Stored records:
------------------------------------

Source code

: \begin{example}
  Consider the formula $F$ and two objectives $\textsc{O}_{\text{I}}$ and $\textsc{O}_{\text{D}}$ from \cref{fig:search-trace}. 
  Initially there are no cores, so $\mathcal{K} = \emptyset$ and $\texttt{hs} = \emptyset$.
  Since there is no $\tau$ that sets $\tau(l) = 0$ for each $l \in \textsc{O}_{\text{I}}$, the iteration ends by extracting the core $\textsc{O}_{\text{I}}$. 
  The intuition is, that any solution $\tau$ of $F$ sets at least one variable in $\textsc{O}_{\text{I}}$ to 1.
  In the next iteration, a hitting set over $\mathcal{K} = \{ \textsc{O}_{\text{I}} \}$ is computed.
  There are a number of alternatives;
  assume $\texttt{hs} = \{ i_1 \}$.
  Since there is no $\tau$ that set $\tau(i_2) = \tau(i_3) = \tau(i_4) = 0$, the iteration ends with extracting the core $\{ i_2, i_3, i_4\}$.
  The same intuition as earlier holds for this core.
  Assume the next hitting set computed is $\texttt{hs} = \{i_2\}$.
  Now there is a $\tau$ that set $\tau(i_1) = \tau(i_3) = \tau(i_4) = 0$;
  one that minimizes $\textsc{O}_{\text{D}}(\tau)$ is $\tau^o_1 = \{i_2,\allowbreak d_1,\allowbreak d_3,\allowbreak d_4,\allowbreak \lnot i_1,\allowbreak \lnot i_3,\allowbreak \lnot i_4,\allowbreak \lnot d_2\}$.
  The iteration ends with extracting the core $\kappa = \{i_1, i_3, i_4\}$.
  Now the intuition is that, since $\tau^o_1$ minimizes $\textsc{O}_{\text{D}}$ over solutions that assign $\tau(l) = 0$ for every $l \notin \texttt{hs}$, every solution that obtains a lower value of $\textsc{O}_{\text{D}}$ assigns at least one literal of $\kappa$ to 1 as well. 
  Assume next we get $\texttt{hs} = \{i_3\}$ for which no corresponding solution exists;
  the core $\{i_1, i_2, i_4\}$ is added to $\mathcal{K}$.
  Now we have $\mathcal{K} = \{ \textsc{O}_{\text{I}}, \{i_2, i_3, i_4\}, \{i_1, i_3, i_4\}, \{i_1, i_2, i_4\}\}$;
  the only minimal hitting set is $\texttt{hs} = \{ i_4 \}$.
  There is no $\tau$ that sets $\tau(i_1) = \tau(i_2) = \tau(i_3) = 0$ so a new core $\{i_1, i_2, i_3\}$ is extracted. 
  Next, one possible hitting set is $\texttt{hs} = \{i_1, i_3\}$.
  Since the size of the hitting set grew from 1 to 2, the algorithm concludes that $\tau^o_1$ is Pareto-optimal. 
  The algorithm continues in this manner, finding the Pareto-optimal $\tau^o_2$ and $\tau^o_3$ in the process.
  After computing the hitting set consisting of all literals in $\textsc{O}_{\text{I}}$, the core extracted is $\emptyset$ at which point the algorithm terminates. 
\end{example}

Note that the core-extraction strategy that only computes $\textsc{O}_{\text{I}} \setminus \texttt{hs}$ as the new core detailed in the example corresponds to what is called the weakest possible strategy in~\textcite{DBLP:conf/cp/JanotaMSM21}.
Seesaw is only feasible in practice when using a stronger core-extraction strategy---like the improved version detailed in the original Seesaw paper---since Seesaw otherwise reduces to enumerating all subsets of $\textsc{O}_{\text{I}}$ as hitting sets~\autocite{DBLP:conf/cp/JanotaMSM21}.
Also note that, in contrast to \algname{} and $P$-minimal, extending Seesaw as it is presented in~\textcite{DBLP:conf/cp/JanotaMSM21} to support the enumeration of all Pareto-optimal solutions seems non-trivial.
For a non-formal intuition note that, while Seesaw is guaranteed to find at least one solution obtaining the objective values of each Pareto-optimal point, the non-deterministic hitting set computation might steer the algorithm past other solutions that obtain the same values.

------------------------------------

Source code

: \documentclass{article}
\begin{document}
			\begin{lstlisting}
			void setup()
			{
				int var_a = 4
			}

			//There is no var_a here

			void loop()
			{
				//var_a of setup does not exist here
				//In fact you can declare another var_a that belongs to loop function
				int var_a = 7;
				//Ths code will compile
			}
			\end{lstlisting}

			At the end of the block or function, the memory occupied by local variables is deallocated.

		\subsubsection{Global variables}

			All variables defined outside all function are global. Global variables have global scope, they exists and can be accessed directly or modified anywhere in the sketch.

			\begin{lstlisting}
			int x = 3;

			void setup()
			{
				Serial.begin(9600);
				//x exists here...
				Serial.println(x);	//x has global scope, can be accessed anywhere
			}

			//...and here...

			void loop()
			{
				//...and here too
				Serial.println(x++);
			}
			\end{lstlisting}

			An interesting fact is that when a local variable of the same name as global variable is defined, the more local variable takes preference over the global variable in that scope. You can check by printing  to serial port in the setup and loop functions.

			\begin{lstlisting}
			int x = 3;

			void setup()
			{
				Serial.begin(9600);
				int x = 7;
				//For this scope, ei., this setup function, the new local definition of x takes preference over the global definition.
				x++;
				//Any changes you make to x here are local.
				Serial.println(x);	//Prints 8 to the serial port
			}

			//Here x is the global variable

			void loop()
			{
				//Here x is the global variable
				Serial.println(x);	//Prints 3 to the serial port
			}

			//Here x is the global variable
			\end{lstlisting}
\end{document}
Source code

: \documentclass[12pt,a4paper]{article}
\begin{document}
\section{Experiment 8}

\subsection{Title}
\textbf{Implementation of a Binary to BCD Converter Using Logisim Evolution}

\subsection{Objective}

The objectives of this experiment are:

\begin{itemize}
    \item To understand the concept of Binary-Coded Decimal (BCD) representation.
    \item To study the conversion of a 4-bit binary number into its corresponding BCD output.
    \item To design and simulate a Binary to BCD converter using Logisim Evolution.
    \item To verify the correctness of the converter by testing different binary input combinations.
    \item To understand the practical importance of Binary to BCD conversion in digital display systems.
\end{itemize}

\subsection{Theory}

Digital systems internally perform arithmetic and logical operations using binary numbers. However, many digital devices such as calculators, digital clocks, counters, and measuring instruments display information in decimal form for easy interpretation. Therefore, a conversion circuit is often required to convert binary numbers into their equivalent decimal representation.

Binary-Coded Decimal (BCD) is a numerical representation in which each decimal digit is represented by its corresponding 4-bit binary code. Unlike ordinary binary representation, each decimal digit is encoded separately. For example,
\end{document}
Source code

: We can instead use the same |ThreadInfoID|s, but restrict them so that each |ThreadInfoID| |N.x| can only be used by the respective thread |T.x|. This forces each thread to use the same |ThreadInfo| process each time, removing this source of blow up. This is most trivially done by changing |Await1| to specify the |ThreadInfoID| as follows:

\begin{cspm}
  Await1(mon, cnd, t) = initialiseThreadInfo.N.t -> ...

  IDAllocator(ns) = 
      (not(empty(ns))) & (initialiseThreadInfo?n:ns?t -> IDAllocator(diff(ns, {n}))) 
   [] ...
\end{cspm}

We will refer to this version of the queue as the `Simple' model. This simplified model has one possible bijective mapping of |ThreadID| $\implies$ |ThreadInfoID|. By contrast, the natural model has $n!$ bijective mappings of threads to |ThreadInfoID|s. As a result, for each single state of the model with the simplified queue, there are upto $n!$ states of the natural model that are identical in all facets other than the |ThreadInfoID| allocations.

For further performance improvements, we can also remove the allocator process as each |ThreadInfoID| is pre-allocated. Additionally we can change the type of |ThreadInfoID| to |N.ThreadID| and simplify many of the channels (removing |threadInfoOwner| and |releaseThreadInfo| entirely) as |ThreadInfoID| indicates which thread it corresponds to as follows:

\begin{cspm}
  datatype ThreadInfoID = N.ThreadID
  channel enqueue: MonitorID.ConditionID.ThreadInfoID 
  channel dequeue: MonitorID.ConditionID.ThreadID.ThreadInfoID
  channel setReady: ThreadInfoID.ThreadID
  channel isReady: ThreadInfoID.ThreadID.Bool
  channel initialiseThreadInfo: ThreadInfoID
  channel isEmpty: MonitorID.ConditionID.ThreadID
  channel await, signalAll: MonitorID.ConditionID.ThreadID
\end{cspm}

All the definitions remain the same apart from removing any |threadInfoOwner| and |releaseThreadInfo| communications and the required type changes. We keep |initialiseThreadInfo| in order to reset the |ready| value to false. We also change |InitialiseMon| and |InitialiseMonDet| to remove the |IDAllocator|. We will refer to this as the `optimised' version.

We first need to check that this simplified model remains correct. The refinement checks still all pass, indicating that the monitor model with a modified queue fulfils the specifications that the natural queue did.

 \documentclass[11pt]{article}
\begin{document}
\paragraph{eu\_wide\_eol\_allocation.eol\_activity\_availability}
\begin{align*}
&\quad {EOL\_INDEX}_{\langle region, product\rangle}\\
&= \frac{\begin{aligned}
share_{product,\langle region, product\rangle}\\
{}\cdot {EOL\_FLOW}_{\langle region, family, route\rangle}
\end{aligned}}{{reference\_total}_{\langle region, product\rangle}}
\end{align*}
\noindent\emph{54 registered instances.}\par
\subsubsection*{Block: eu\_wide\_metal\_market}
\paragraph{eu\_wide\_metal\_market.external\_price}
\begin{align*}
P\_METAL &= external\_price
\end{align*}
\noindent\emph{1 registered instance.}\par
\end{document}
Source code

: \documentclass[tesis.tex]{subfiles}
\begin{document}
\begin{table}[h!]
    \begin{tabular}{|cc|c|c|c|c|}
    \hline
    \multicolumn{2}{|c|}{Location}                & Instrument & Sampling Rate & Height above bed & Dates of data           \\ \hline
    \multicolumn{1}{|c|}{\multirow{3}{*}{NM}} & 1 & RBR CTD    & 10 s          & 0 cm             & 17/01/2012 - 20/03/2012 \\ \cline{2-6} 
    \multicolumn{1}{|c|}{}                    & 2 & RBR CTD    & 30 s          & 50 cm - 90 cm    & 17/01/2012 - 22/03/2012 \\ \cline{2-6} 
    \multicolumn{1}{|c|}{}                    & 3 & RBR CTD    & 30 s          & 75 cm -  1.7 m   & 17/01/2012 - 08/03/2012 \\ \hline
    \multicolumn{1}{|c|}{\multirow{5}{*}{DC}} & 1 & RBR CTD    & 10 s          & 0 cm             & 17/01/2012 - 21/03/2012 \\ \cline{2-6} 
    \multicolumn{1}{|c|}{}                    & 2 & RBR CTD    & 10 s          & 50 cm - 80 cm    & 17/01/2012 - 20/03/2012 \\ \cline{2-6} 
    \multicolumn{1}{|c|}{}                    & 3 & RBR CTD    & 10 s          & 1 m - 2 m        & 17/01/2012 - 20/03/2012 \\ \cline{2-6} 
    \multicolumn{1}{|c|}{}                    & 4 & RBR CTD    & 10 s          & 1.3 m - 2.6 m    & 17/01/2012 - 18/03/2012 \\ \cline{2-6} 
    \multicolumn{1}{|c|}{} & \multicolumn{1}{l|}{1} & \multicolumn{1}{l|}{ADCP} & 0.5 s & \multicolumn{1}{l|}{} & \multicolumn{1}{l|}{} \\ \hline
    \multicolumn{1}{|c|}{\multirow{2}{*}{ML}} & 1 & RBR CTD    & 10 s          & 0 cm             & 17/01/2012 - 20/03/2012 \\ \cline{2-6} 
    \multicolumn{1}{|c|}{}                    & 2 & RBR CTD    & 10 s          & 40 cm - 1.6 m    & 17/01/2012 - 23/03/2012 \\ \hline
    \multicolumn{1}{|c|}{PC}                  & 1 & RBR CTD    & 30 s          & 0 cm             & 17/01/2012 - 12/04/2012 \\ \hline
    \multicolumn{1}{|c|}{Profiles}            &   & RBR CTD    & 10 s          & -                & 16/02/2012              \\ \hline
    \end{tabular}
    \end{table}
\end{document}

------------------------------------

### [Work task]
Once the line with "channel initialiseThreadInfo: ThreadInfoID" is found in the records above, print exactly that line and every line after it through the line with "All the definitions".

### [Expected answer]
  channel initialiseThreadInfo: ThreadInfoID
  channel isEmpty: MonitorID.ConditionID.ThreadID
  channel await, signalAll: MonitorID.ConditionID.ThreadID
\end{cspm}

All the definitions remain the same apart from removing any |threadInfoOwner| and |releaseThreadInfo| communications and the required type changes. We keep |initialiseThreadInfo| in order to reset the |ready| value to false. We also change |InitialiseMon| and |InitialiseMonDet| to remove the |IDAllocator|. We will refer to this as the `optimised' version.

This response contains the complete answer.